Hacker News new | ask | show | jobs
by impoppy 1251 days ago
My complaint is that there shouldn't be unknown or uncertain states in the first place. Infrastructure should be a finite state machine, not infinite. Failure in transition from state A to state B should result in rolling back to state A, not arbitrary state X.
3 comments

Sometimes you cannot rollback. The peril of infrastructure is that it is an imperfect, living state machine. Terraform is a compromise between runbooks and deterministic definitions. Some operations you are committed to the change and will need to figure out exceptions on the other side of the apply.

(infra engineer in a previous life when Terraform was first released)

What I got from this thread is that Terraform was created for this exact reason - to be able to work in a mysterious state that just happened to be there. Therefore Terraform normalizes existence of unknown unpredictable environments (which is already absolutely normal in the real world, as stuff is never exclusively black or white). But, on the other hand, isn't making stuff extremely predictable part of our job? Doesn't it contradict our goals we strive for when creating software?
I very much agree! With that said, I would argue that Terraform and other IaC tools make infra more predictable but not extremely predictable. The predictably is a function of the consistency, complexity, and failure modes of an execution context. It brings order to chaos, but you will still have some annoying or white knuckle chaos at times. Understanding that is key to effectively wielding the tools. My thesis is infrastructure will likely never be as deterministic as code due to its nature, and if you mistakenly treat them as equals, you’re gonna have a bad time.
Implementations across cloud providers are going to be different, and I don't know how AWS vs GCP vs Azure is handling failure, so now it's your responsibility.
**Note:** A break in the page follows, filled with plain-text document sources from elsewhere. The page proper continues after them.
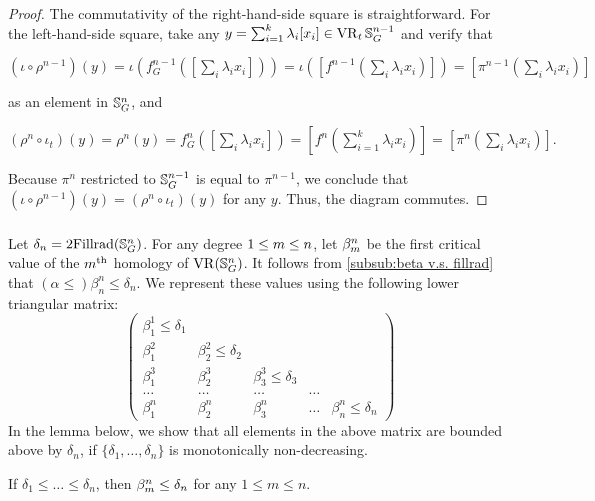 \begin{proof}
	The commutativity of the right-hand-side square is straightforward.
	For the left-hand-side square, take any $y = \sum_{i=1}^k \lambda_i [x_i] \in \operatorname{VR}_t\mathbb{S}^{n-1}_G$ and verify that
	\begin{center}
		$(\iota \circ \rho^{n-1})(y)
		=\iota(f^{n-1}_G([\sum_i \lambda_i x_i]))
		=\iota([f^{n-1}(\sum_i \lambda_i x_i)])
		=[\pi^{n-1}(\sum_i \lambda_i x_i)]
		$
	\end{center}
	as an element in $\mathbb{S}^n_G$, and
	\begin{center}
		$(\rho^{n} \circ \iota_t)(y) = \rho^{n}(y) = f^{n}_G([\sum_i \lambda_i x_i]) = [f^{n}(\sum_{i=1}^k \lambda_i x_i)] = [\pi^{n}(\sum_i \lambda_i x_i)].
		$
	\end{center}
	Because $\pi^{n}$ restricted to $\mathbb{S}^{n-1}_G$ is equal to $\pi^{n-1}$, we conclude that $(\iota \circ \rho^{n-1})(y) = (\rho^n \circ \iota_t)(y)$ for any $y$.
	Thus, the diagram commutes.
\end{proof}

\subsubsection{}\label{subsub:foundamental_bar_rpn_lemma}

Let $\delta_n=2\mathrm{Fillrad}(\mathbb{S}^n_G)$.
For any degree $1 \leq m \leq n$, let $\beta_{m}^{n}$ be the first critical value of the $m^{\mathrm{th}}$ homology of $\operatorname{VR}(\mathbb{S}^n_G)$.
It follows from \cref{subsub:beta v.s. fillrad} that $(\alpha \leq) \beta_{n}^{n} \leq \delta_n$.
We represent these values using the following lower triangular matrix:
\[
\begin{pmatrix}
	\beta_{1}^{1}\leq \delta_1 & & &&\\
	\beta_1^2 & \beta_{2}^{2} \leq \delta_2 & &&\\
	\beta_1^3 & \beta_{2}^{3} & \beta_{3}^{3} \leq \delta_3 &&\\
	\dots & \dots & \dots & \dots &\\
	\beta_1^n & \beta_2^n & \beta_3^n & \dots & \beta_n^n \leq \delta_n
\end{pmatrix}
\]
In the lemma below, we show that all elements in the above matrix are bounded above by $\delta_n$, if $\{\delta_1, \dots, \delta_n\}$ is monotonically non-decreasing.

\medskip\lemma
If $\delta_1 \leq \dots \leq \delta_n$, then $\beta_{m}^{n} \leq \delta_n$ for any $1 \leq m \leq n$.

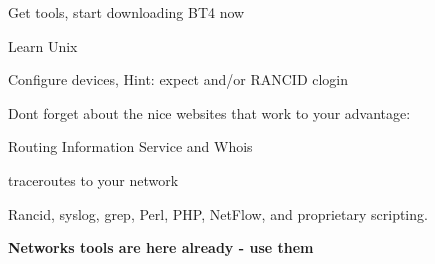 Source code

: \documentclass[28pt,landscape,a4paper,footrule]{foils}
\begin{document}

\begin{slidelist}
\item Get tools, start downloading BT4 now
\item Learn Unix
\item Configure devices, Hint: expect and/or RANCID clogin
\end{slidelist}



\begin{slidelist}
\item Dont forget about the nice websites that work to your advantage:
\item {} Routing Information Service and Whois
\item {} traceroutes to your network
\end{slidelist}

\slide{}

Rancid, syslog, grep, Perl, PHP, NetFlow, and proprietary scripting.





\myquestionspage
\vskip 5mm
\centerline{\color{titlecolor}\Large \bf Networks tools are here already - use them}


\hlkprofiluk
\end{document}
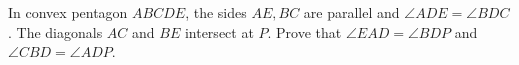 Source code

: In convex pentagon $ABCDE$,  the sides $AE,BC$ are parallel and $\angle ADE=\angle BDC$. The diagonals $AC$ and $BE$ intersect at $P$. Prove that $\angle EAD=\angle BDP$ and $\angle CBD=\angle ADP$. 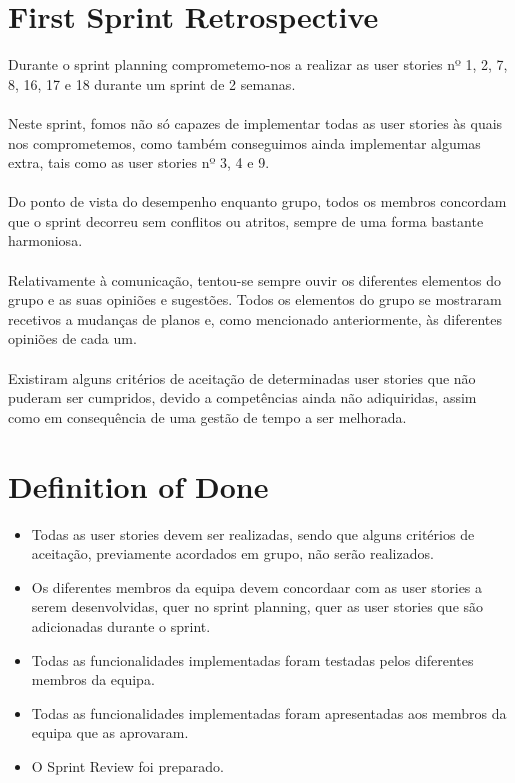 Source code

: \documentclass[a4paper,11pt]{article}
\begin{document}
\section{First Sprint Retrospective}
Durante o sprint planning comprometemo-nos a realizar as user stories nº 1, 2, 7, 8, 16, 17 e 18 durante um sprint de 2 semanas.\\\\
Neste sprint, fomos não só capazes de implementar todas as user stories às quais nos comprometemos, como também conseguimos ainda implementar algumas extra, tais como as user stories nº 3, 4 e 9.\\\\
Do ponto de vista do desempenho enquanto grupo, todos os membros concordam que o sprint decorreu sem conflitos ou atritos, sempre de uma forma bastante harmoniosa.\\\\
Relativamente à comunicação, tentou-se sempre ouvir os diferentes elementos do grupo e as suas opiniões e sugestões. Todos os elementos do grupo se mostraram recetivos a mudanças de planos e, como mencionado anteriormente, às diferentes opiniões de cada um.\\\\
Existiram alguns critérios de aceitação de determinadas user stories que não puderam ser cumpridos, devido a competências ainda não adiquiridas, assim como em consequência de uma gestão de tempo a ser melhorada.

\section{Definition of Done}
\begin{itemize}
  \item Todas as user stories devem ser realizadas, sendo que alguns critérios de aceitação, previamente acordados em grupo, não serão realizados.
  \item Os diferentes membros da equipa devem concordaar com as user stories a serem desenvolvidas, quer no sprint planning, quer as user stories que são adicionadas durante o sprint.
  \item Todas as funcionalidades implementadas foram testadas pelos diferentes membros da equipa.
  \item Todas as funcionalidades implementadas foram apresentadas aos membros da equipa que as aprovaram.
  \item O Sprint Review foi preparado.
\end{itemize}
\end{document}
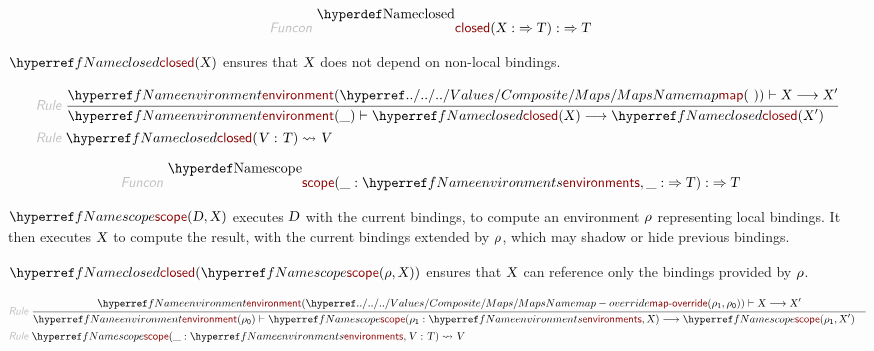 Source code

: \begin{displaymath}
\relax\begin{aligned}\relax
  \KEY{Funcon} ~ 
  & \NAMEDECL{closed}(\VAR{X} :  \TO \VAR{T}) :  \TO \VAR{T}
\end{aligned}
\end{displaymath}

$\SHADE{\NAMEREF{closed}
           ( \VAR{X} )}$ ensures that $\SHADE{\VAR{X}}$ does not depend on non-local bindings.

\begin{displaymath}
\relax\begin{aligned}\relax
  \KEY{Rule} ~ 
    & \RULE{
      \NAMEREF{environment} ( \NAMEHYPER{../../../Values/Composite}{Maps}{map}
                               (  ~  ) ) \vdash \VAR{X} \TRANS 
        \VAR{X}'
      }{
      & \NAMEREF{environment} ( \_ ) \vdash \NAMEREF{closed}
                      ( \VAR{X} ) \TRANS 
          \NAMEREF{closed}
            ( \VAR{X}' )
      }
\\
  \KEY{Rule} ~ 
    & \NAMEREF{closed}
        ( \VAR{V} : \VAR{T} ) \leadsto
        \VAR{V}
\end{aligned}
\end{displaymath}

\begin{displaymath}
\relax\begin{aligned}\relax
  \KEY{Funcon} ~ 
  & \NAMEDECL{scope}(\_ : \NAMEREF{environments}, \_ :  \TO \VAR{T}) :  \TO \VAR{T}
\end{aligned}
\end{displaymath}

$\SHADE{\NAMEREF{scope}
           ( \VAR{D},   
             \VAR{X} )}$ executes $\SHADE{\VAR{D}}$ with the current bindings, to compute an environment
  $\SHADE{\VAR{$\rho$}}$ representing local bindings. It then executes $\SHADE{\VAR{X}}$ to compute the result,
  with the current bindings extended by $\SHADE{\VAR{$\rho$}}$, which may shadow or hide previous
  bindings.

$\SHADE{\NAMEREF{closed}
           ( \NAMEREF{scope}
               ( \VAR{$\rho$},    
                 \VAR{X} ) )}$ ensures that $\SHADE{\VAR{X}}$ can reference only the bindings
  provided by $\SHADE{\VAR{$\rho$}}$.

\begin{displaymath}
\relax\begin{aligned}\relax
  \KEY{Rule} ~ 
    & \RULE{
      \NAMEREF{environment} ( \NAMEHYPER{../../../Values/Composite}{Maps}{map-override}
                               ( \VAR{$\rho$}\SUB{1},   
                                 \VAR{$\rho$}\SUB{0} ) ) \vdash \VAR{X} \TRANS 
        \VAR{X}'
      }{
      & \NAMEREF{environment} ( \VAR{$\rho$}\SUB{0} ) \vdash \NAMEREF{scope}
                      ( \VAR{$\rho$}\SUB{1} : \NAMEREF{environments},   
                        \VAR{X} ) \TRANS 
          \NAMEREF{scope}
            ( \VAR{$\rho$}\SUB{1},   
              \VAR{X}' )
      }
\\
  \KEY{Rule} ~ 
    & \NAMEREF{scope}
        ( \_ : \NAMEREF{environments},   
          \VAR{V} : \VAR{T} ) \leadsto
        \VAR{V}
\end{aligned}
\end{displaymath}

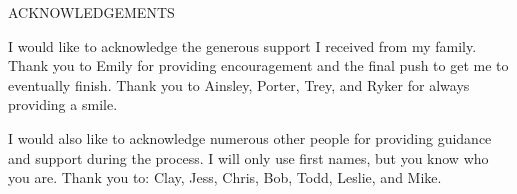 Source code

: \documentclass[SDSUThesis.tex]{subfiles}
\begin{document}
\newpage

\begin{center}
ACKNOWLEDGEMENTS\\
\end{center}

I would like to acknowledge the generous support I received from my family. Thank you
to Emily for providing encouragement and the final push to get me to eventually finish.
Thank you to Ainsley, Porter, Trey, and Ryker for always providing a smile.

I would also like to acknowledge numerous other people for providing
guidance and support during the process.
I will only use first names, but you know who you are. Thank you to: Clay, Jess, Chris,  
Bob, Todd, Leslie, and Mike.
\end{document}
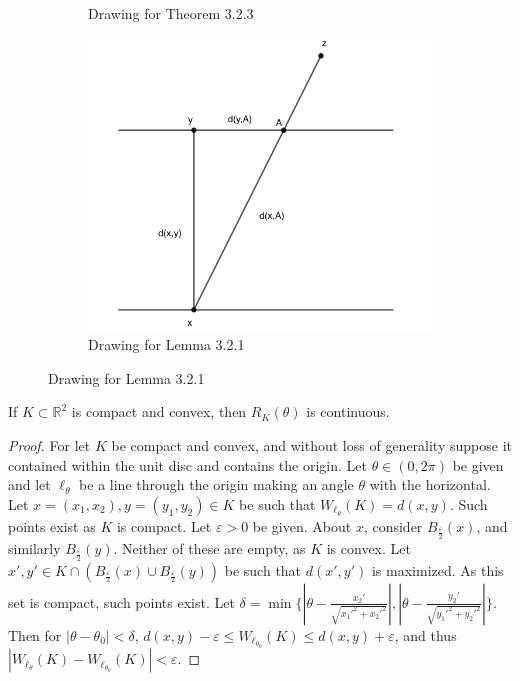 \documentclass[crop=false,class=book,oneside]{standalone}
\begin{document}
\begin{figure}[H]
\begin{subfigure}[b]{0.32\textwidth}
                \caption{Drawing for Theorem 3.2.3}
              \end{subfigure}
              \begin{subfigure}[b]{0.32\textwidth}
                \centering
                \includegraphics[width=\textwidth]{line-1.png}
                \caption{Drawing for Lemma 3.2.1}
              \end{subfigure}  
            \end{figure}
            \begin{theorem}
            If $K\subset \mathbb{R}^2$ is compact and convex, then $R_K(\theta)$ is continuous.
            \end{theorem}
            \begin{proof}
            For let $K$ be compact and convex, and without loss of generality suppose it contained within the unit disc and contains the origin. Let $\theta\in (0,2\pi)$ be given and let $\ell_{\theta}$ be a line through the origin making an angle $\theta$ with the horizontal. Let $x=(x_1,x_2),y=(y_1,y_2)\in K$ be such that $W_{\ell_{\theta}}(K) = d(x,y)$. Such points exist as $K$ is compact. Let $\varepsilon>0$ be given. About $x$, consider $B_{\frac{\varepsilon}{2}}(x)$, and similarly $B_{\frac{\varepsilon}{2}}(y)$. Neither of these are empty, as $K$ is convex. Let $x',y'\in K\cap(B_{\frac{\varepsilon}{2}}(x)\cup B_{\frac{\varepsilon}{2}}(y))$ be such that $d(x',y')$ is maximized. As this set is compact, such points exist. Let $\delta = \min\{|\theta-\frac{x_2'}{\sqrt{x_1'^2+x_2'^2}}|,|\theta-\frac{y_2'}{\sqrt{y_1'^2+y_2'^2}}|\}$. Then for $|\theta-\theta_0|<\delta$, $d(x,y)-\varepsilon \leq W_{\ell_{\theta_0}}(K)\leq d(x,y)+\varepsilon$, and thus $|W_{\ell_\theta}(K)-W_{\ell_{\theta_0}}(K)| < \varepsilon$.
            \end{proof}
\end{document}
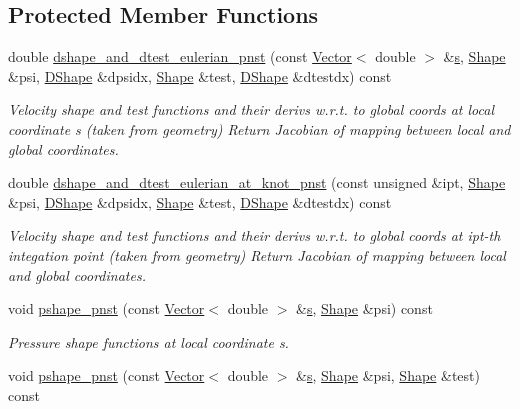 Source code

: \subsection*{Protected Member Functions}
\begin{DoxyCompactItemize}
\item 
double \hyperlink{classoomph_1_1PolarCrouzeixRaviartElement_acd23331a698b1dc87c9d309ed805430a}{dshape\+\_\+and\+\_\+dtest\+\_\+eulerian\+\_\+pnst} (const \hyperlink{classoomph_1_1Vector}{Vector}$<$ double $>$ \&\hyperlink{cfortran_8h_ab7123126e4885ef647dd9c6e3807a21c}{s}, \hyperlink{classoomph_1_1Shape}{Shape} \&psi, \hyperlink{classoomph_1_1DShape}{D\+Shape} \&dpsidx, \hyperlink{classoomph_1_1Shape}{Shape} \&test, \hyperlink{classoomph_1_1DShape}{D\+Shape} \&dtestdx) const
\begin{DoxyCompactList}\small\item\em Velocity shape and test functions and their derivs w.\+r.\+t. to global coords at local coordinate s (taken from geometry) Return Jacobian of mapping between local and global coordinates. \end{DoxyCompactList}\item 
double \hyperlink{classoomph_1_1PolarCrouzeixRaviartElement_aadee59b06f281e88d2a29707b9179bf5}{dshape\+\_\+and\+\_\+dtest\+\_\+eulerian\+\_\+at\+\_\+knot\+\_\+pnst} (const unsigned \&ipt, \hyperlink{classoomph_1_1Shape}{Shape} \&psi, \hyperlink{classoomph_1_1DShape}{D\+Shape} \&dpsidx, \hyperlink{classoomph_1_1Shape}{Shape} \&test, \hyperlink{classoomph_1_1DShape}{D\+Shape} \&dtestdx) const
\begin{DoxyCompactList}\small\item\em Velocity shape and test functions and their derivs w.\+r.\+t. to global coords at ipt-\/th integation point (taken from geometry) Return Jacobian of mapping between local and global coordinates. \end{DoxyCompactList}\item 
void \hyperlink{classoomph_1_1PolarCrouzeixRaviartElement_a1898936dd70065cb4054d1e1ba6a9d49}{pshape\+\_\+pnst} (const \hyperlink{classoomph_1_1Vector}{Vector}$<$ double $>$ \&\hyperlink{cfortran_8h_ab7123126e4885ef647dd9c6e3807a21c}{s}, \hyperlink{classoomph_1_1Shape}{Shape} \&psi) const
\begin{DoxyCompactList}\small\item\em Pressure shape functions at local coordinate s. \end{DoxyCompactList}\item 
void \hyperlink{classoomph_1_1PolarCrouzeixRaviartElement_a919b450ac1bb494ca96b94b717a9a37b}{pshape\+\_\+pnst} (const \hyperlink{classoomph_1_1Vector}{Vector}$<$ double $>$ \&\hyperlink{cfortran_8h_ab7123126e4885ef647dd9c6e3807a21c}{s}, \hyperlink{classoomph_1_1Shape}{Shape} \&psi, \hyperlink{classoomph_1_1Shape}{Shape} \&test) const

\end{DoxyCompactItemize}
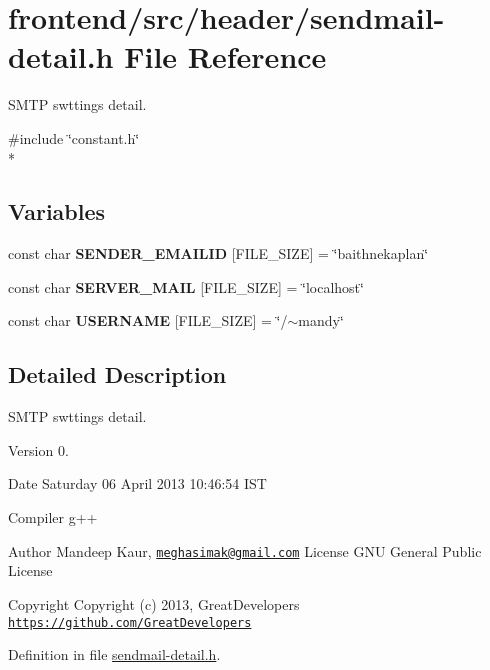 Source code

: \hypertarget{sendmail-detail_8h}{\section{frontend/src/header/sendmail-\/detail.h File Reference}
\label{sendmail-detail_8h}
}


S\-M\-T\-P swttings detail.  


{\ttfamily \#include \char`\"{}constant.\-h\char`\"{}}\\*
\subsection*{Variables}
\begin{DoxyCompactItemize}
\item 
\hypertarget{sendmail-detail_8h_a6a17dd6df02d3a5118873bc84ce9801d}{const char {\bfseries S\-E\-N\-D\-E\-R\-\_\-\-E\-M\-A\-I\-L\-I\-D} \mbox{[}F\-I\-L\-E\-\_\-\-S\-I\-Z\-E\mbox{]} = \char`\"{}baithnekaplan\char`\"{}}\label{sendmail-detail_8h_a6a17dd6df02d3a5118873bc84ce9801d}

\item 
\hypertarget{sendmail-detail_8h_a5a43d9760874d06771eec35419dad507}{const char {\bfseries S\-E\-R\-V\-E\-R\-\_\-\-M\-A\-I\-L} \mbox{[}F\-I\-L\-E\-\_\-\-S\-I\-Z\-E\mbox{]} = \char`\"{}localhost\char`\"{}}\label{sendmail-detail_8h_a5a43d9760874d06771eec35419dad507}

\item 
\hypertarget{sendmail-detail_8h_af0dde2cd6a9fa974836b177b410e97fe}{const char {\bfseries U\-S\-E\-R\-N\-A\-M\-E} \mbox{[}F\-I\-L\-E\-\_\-\-S\-I\-Z\-E\mbox{]} = \char`\"{}/$\sim$mandy\char`\"{}}\label{sendmail-detail_8h_af0dde2cd6a9fa974836b177b410e97fe}

\end{DoxyCompactItemize}


\subsection{Detailed Description}
S\-M\-T\-P swttings detail. \begin{DoxyVersion}{Version}
0. 
\end{DoxyVersion}
\begin{DoxyDate}{Date}
Saturday 06 April 2013 10\-:46\-:54 I\-S\-T\par
Compiler g++
\end{DoxyDate}
\begin{DoxyAuthor}{Author}
Mandeep Kaur, \href{mailto:meghasimak@gmail.com}{\tt meghasimak@gmail.\-com} License G\-N\-U General Public License 
\end{DoxyAuthor}
\begin{DoxyCopyright}{Copyright}
Copyright (c) 2013, Great\-Developers \href{https://github.com/GreatDevelopers}{\tt https\-://github.\-com/\-Great\-Developers} 
\end{DoxyCopyright}


Definition in file \hyperlink{sendmail-detail_8h_source}{sendmail-\/detail.\-h}.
Now the problem has grown from just write a few lines of bash script to, "create a script that can handle failure and reverts it so a known state", this is a more complex problem than just creating a resource. And now multiply this for all different resources, EC2, AKS, RDS, Security Groups ... and keep up with the API.

And if somebody joins your team, and wants to contribute to the solutions, they're going to have to understand the codebase.

If you could bring that up with cloud providers that would be great ;-)

The reality is infrastructure is commonly in unknown states, whether we like it or not.